Electrocardiogram (ECG) gating was used to acquire the images at mid diastole (trigger delay = 500 ms), in order to minimize the effects of cardiac motion. For each cardiac view per saturation pulse, PD (heart beat 1) and SR (heart beat 8) images were acquired with a breath-hold duration of approximately 8 s, with a wait time of 6 heart beats (~6 s) to allow for full recovery of magnetization [> 5 × T1; T1 of myocardium = 1150 ms at 3T (3)] between the two image acquisitions. This relatively short breath-hold duration ensured reliable registration of PD and SR images. For each subject, 24 separate breath-hold acquisitions were performed (i.e., 6 cardiac views × 4 saturation pulses) with the magnet isocenter positioned at the mid-ventricular, short-axis plane. To optimally utilize the dynamic range of the 12-bit analog-to-digital converter (ADC), for each subject, the receiver gains were adjusted so that the maximum intensity of the PD image is approximately 80–90% of the maximum value of the ADC (i.e., 4095). This ensured that the signal of the SR image will be well above the noise. For each subject, the RF calibration, B0 shimming, and receiver gains were kept unchanged between different SR image acquisitions, in order to permit MZR comparisons.
SAR Measurements
In the same set of nine subjects, a separate experiment was conducted to measure the predicted SAR for each saturation pulse, using a multi-slice first-pass cardiac perfusion MRI protocol without contrast agent. The saturation pulses were incorporated into a TurboFLASH pulse sequence with the following relevant imaging parameters: FOV = 350 × 285 mm, acquisition matrix = 144 × 118 (59 acquired phase-encoding lines), spatial resolution = 2.4 mm × 2.4 mm, slice thickness = 8 mm, TE/TR = 1.2/2.34ms, TD = 10 ms, time-adaptive sensitivity encoding (TSENSE)(20) with an acceleration factor = 2, image acquisition time = 138 ms, total scan time (including TD, saturation pulse duration) ~ 160 ms, flip angle = 10°, repetitions = 40, and receiver bandwidth = 990 Hz/pixel. This experiment was performed with a simulated heart rate of 60 beats per minute, in order to measure the predicted SAR and maximum allowable perfusion image acquisitions per cardiac cycle within clinically acceptable SAR limits, for all nine subjects using an identical total acquisition window of 1000 ms. In addition, SAR per slice was calculated by dividing the SAR measurement by the maximum permitted number of slices.
Preliminary Evaluation
A 27 years old female subject was imaged without contrast agent using the aforementioned first-pass cardiac perfusion MRI protocol (except repetitions = 9), in order to evaluate the efficacy of these saturation pulses in vivo. For each saturation pulse, a short-axis plane of the LV was imaged repeatedly for 9 heart beats. A PD image was acquired during the first heartbeat with 4° flip angle, no saturation pulse, and centric k-space trajectory to minimize T1-weighting. The RF calibration, shimming, and receiver settings were kept unchanged between acquisitions, to permit signal comparisons.

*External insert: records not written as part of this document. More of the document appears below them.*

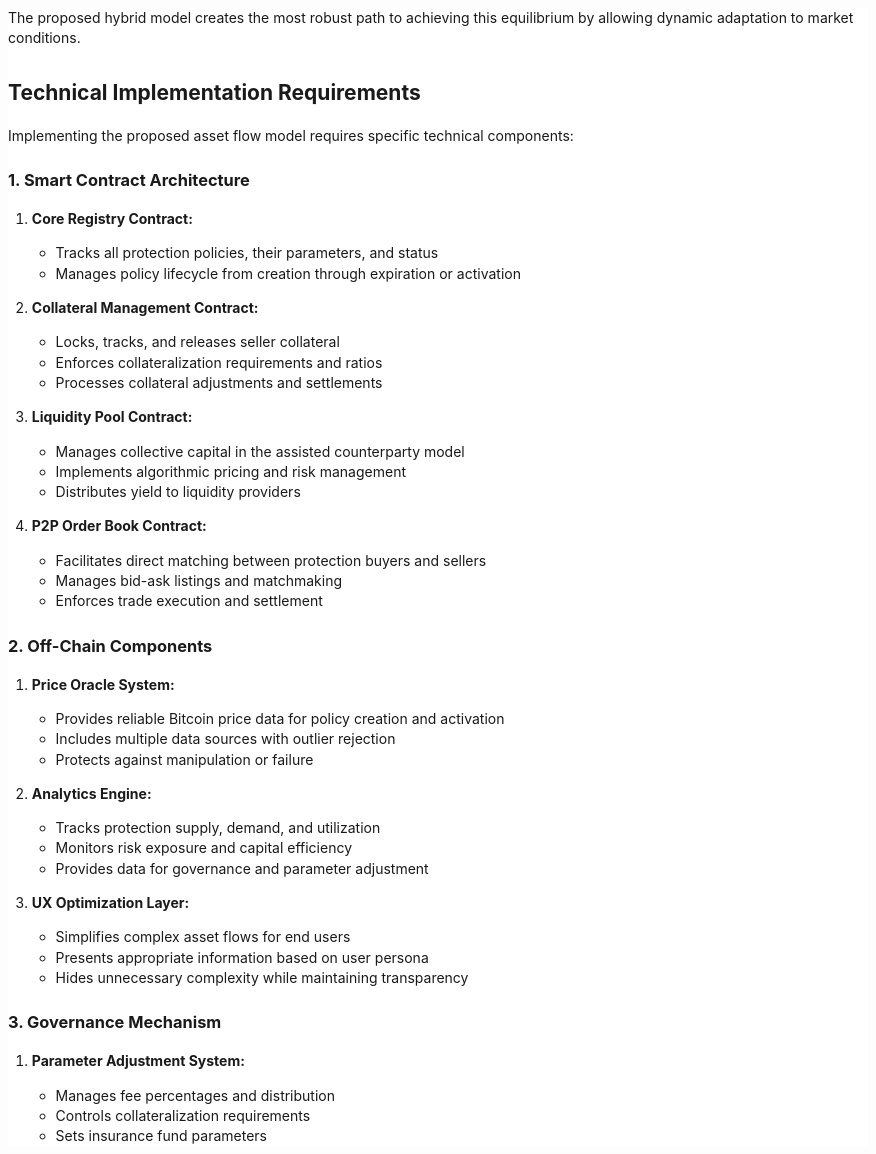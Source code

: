 The proposed hybrid model creates the most robust path to achieving this equilibrium by allowing dynamic adaptation to market conditions.

## Technical Implementation Requirements

Implementing the proposed asset flow model requires specific technical components:

### 1. Smart Contract Architecture

1. **Core Registry Contract:**

   - Tracks all protection policies, their parameters, and status
   - Manages policy lifecycle from creation through expiration or activation

2. **Collateral Management Contract:**

   - Locks, tracks, and releases seller collateral
   - Enforces collateralization requirements and ratios
   - Processes collateral adjustments and settlements

3. **Liquidity Pool Contract:**

   - Manages collective capital in the assisted counterparty model
   - Implements algorithmic pricing and risk management
   - Distributes yield to liquidity providers

4. **P2P Order Book Contract:**
   - Facilitates direct matching between protection buyers and sellers
   - Manages bid-ask listings and matchmaking
   - Enforces trade execution and settlement

### 2. Off-Chain Components

1. **Price Oracle System:**

   - Provides reliable Bitcoin price data for policy creation and activation
   - Includes multiple data sources with outlier rejection
   - Protects against manipulation or failure

2. **Analytics Engine:**

   - Tracks protection supply, demand, and utilization
   - Monitors risk exposure and capital efficiency
   - Provides data for governance and parameter adjustment

3. **UX Optimization Layer:**
   - Simplifies complex asset flows for end users
   - Presents appropriate information based on user persona
   - Hides unnecessary complexity while maintaining transparency

### 3. Governance Mechanism

1. **Parameter Adjustment System:**

   - Manages fee percentages and distribution
   - Controls collateralization requirements
   - Sets insurance fund parameters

A 35 years old male subject was imaged during first-passage of contrast agent using the aforementioned cardiac perfusion protocol with the hybrid pulse train as the saturation pulse, in order to evaluate the uniformity of the myocardial T1-weighted signal in three short-axis planes of the LV (apex, mid, base). A single dose (0.1 mmol/kg) of Gd-DTPA (Magnevist, Bayer Healthcare) was injected at a flow rate of 6 ml/s by a power injector (MEDRAD, Warrendale, PA), followed by a 20 ml flush of saline. For signal normalization, pre-contrast PD image was acquired during the first heartbeat with 4° flip angle, no saturation pulse, and centric k-space trajectory to minimize T1-weighting.

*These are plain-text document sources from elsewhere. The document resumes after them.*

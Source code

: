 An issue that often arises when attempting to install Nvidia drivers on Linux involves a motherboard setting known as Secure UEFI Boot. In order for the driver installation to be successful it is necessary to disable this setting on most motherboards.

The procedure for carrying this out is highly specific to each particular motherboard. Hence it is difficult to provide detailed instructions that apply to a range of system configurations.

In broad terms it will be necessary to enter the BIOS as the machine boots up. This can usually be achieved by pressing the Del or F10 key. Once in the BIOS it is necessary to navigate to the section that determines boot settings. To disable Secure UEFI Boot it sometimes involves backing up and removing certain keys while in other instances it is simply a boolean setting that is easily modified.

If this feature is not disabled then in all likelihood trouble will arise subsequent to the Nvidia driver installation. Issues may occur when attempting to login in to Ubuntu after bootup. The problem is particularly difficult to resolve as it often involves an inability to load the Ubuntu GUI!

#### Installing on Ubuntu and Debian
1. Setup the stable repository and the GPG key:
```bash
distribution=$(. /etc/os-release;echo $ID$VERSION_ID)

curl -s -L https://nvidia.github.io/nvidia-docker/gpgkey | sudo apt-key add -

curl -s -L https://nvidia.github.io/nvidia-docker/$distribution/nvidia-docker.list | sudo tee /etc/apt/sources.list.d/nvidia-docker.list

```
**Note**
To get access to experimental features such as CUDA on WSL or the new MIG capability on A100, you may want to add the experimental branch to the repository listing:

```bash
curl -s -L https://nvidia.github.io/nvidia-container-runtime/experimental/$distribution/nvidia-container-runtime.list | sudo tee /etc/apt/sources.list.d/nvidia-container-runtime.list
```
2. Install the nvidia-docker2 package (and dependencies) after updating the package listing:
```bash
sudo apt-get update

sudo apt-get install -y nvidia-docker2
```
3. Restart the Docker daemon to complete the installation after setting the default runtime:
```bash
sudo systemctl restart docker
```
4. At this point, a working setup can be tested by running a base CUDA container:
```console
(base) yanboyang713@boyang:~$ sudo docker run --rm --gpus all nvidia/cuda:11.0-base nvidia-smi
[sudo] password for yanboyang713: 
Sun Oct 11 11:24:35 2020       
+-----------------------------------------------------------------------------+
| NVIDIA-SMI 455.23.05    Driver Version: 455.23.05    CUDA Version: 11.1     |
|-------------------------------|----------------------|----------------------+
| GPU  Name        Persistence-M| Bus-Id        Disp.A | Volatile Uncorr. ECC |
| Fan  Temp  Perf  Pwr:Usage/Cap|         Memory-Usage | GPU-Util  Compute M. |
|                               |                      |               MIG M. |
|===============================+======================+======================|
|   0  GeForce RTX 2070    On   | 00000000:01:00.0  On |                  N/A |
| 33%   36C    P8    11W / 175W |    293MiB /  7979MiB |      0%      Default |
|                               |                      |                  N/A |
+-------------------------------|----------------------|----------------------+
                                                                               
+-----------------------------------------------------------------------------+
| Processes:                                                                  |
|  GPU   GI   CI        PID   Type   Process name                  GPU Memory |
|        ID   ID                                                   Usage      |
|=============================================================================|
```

Influence of the Saturation Pulse on the Accuracy of T1-Weighted Imaging
A numerical simulation was performed to assess the influence of each saturation pulse on the accuracy of dynamic T1-weighted imaging with the aforementioned TurboFLASH protocol. Specifically, for each pulse, the simulation was performed with three LV MZR measurements (Table 2): mean – standard deviation (SD), mean, and mean MZR + SD. For the Mz calculation, the initial Mz(0) after the saturation pulse and immediately prior to the TurboFLASH readout was defined as M z (0) = M 0 + (M ZR − M 0)e−TD/T1, where M0 scalar =1. This initial Mz was then inputted to solve an iterative multiplication of rotation matrices in the rotating frame as a function of phase-encoding line. The simulation was performed with 10° excitation of a single isochromat at on-resonance and assumed complete dephasing of the transverse magnetization before the next RF excitation.
Table 2.
Mean, maximum, and minimum MZR left behind after nominal saturation. Each ROI was considered to be an independent sample (n = 45). Statistically, the mean MZR within the LV and RV was different between all pulse groups (p< 0.001). Within each pair of groups, the mean MZR within the LV was significantly higher for the tailored pulse train than for the other three pulses (p < 0.001), and the mean MZR was not different for any pair between the standard pulse train, hybrid pulse train, and BIR-4 pulse train. Within the RV, the mean MZR was significantly higher for both the standard and tailored pulse trains than for either the hybrid pulse train or BIR-4 pulse train (p < 0.001), and not different between the standard and tailored pulse trains and between the hybrid pulse train and BIR-4 pulse train. The reported mean values represent the mean ± SD of averaged MZR over ROIs.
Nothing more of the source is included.